**PROBLEM TO WORK ON:** Line by line, retype the material below exactly, from its first line up to and including the one holding "### 8.2. Approvals".
********
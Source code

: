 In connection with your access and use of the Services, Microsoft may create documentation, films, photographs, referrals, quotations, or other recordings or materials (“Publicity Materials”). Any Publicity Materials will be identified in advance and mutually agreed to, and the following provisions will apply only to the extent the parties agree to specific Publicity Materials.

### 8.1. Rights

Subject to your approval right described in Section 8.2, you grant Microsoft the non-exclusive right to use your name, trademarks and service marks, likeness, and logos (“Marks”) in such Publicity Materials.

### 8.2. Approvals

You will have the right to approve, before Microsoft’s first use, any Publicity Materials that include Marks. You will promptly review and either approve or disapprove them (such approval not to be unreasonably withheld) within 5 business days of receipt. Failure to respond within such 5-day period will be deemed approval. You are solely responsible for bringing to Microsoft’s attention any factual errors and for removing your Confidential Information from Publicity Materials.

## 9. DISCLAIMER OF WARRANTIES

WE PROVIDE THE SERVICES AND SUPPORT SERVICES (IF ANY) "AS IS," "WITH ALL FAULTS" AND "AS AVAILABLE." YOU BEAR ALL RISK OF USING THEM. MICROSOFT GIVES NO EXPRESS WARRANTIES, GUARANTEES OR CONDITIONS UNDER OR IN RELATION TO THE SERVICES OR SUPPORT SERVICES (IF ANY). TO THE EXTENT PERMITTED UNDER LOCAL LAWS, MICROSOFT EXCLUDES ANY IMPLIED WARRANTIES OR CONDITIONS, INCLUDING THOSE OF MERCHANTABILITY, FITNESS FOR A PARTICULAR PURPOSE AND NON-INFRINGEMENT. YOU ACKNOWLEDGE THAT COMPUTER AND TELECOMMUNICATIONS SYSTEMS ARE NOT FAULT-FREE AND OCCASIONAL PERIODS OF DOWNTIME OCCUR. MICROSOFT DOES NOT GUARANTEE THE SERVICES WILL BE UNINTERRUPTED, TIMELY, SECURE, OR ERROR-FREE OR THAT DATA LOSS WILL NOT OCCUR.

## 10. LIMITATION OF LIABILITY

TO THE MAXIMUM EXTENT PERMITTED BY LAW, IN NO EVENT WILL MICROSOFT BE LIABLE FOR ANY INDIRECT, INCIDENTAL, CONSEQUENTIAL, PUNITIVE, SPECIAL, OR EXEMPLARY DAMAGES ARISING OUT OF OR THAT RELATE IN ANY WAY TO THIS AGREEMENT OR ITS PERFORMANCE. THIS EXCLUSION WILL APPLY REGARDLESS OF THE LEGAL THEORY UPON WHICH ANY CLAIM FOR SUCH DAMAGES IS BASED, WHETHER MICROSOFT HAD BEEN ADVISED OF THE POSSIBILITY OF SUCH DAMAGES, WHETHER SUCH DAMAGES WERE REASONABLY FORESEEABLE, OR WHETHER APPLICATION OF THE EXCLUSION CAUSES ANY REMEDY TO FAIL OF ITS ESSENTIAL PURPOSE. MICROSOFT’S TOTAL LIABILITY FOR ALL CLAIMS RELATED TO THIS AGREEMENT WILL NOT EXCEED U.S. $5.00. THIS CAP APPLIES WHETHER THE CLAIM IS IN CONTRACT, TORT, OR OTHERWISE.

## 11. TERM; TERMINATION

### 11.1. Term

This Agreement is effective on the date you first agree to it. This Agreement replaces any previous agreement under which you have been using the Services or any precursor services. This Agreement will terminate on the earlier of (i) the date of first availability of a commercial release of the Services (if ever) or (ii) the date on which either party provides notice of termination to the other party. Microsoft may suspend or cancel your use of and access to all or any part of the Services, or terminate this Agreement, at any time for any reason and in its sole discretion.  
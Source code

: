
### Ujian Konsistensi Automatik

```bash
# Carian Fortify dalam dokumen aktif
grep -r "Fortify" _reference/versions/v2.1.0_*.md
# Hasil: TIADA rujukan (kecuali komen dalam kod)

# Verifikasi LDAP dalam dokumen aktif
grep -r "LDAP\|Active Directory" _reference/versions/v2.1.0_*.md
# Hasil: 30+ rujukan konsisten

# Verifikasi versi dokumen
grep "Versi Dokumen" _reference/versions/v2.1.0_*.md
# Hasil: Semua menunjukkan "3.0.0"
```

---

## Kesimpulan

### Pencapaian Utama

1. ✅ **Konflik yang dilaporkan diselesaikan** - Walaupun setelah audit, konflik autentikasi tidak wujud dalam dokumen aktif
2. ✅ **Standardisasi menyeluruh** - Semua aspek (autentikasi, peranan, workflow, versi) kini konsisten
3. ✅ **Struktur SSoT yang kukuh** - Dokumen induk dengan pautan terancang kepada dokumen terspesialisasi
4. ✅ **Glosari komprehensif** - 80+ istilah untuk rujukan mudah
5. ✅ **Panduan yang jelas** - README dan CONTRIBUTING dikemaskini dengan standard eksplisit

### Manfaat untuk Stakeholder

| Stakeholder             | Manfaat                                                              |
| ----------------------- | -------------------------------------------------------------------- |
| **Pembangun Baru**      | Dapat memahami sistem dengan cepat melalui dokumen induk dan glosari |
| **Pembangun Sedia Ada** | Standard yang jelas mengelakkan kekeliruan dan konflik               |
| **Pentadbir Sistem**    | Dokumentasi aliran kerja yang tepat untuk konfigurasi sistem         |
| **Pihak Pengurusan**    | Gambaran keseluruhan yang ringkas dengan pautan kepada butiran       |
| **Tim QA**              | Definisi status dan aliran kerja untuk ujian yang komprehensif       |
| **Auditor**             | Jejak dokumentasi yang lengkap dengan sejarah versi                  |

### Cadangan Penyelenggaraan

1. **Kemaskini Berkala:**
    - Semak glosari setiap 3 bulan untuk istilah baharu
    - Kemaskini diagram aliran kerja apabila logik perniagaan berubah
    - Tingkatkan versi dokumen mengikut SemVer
********
**RESPONSE BOX:**
Source code

: In connection with your access and use of the Services, Microsoft may create documentation, films, photographs, referrals, quotations, or other recordings or materials (“Publicity Materials”). Any Publicity Materials will be identified in advance and mutually agreed to, and the following provisions will apply only to the extent the parties agree to specific Publicity Materials.

### 8.1. Rights

Subject to your approval right described in Section 8.2, you grant Microsoft the non-exclusive right to use your name, trademarks and service marks, likeness, and logos (“Marks”) in such Publicity Materials.

### 8.2. Approvals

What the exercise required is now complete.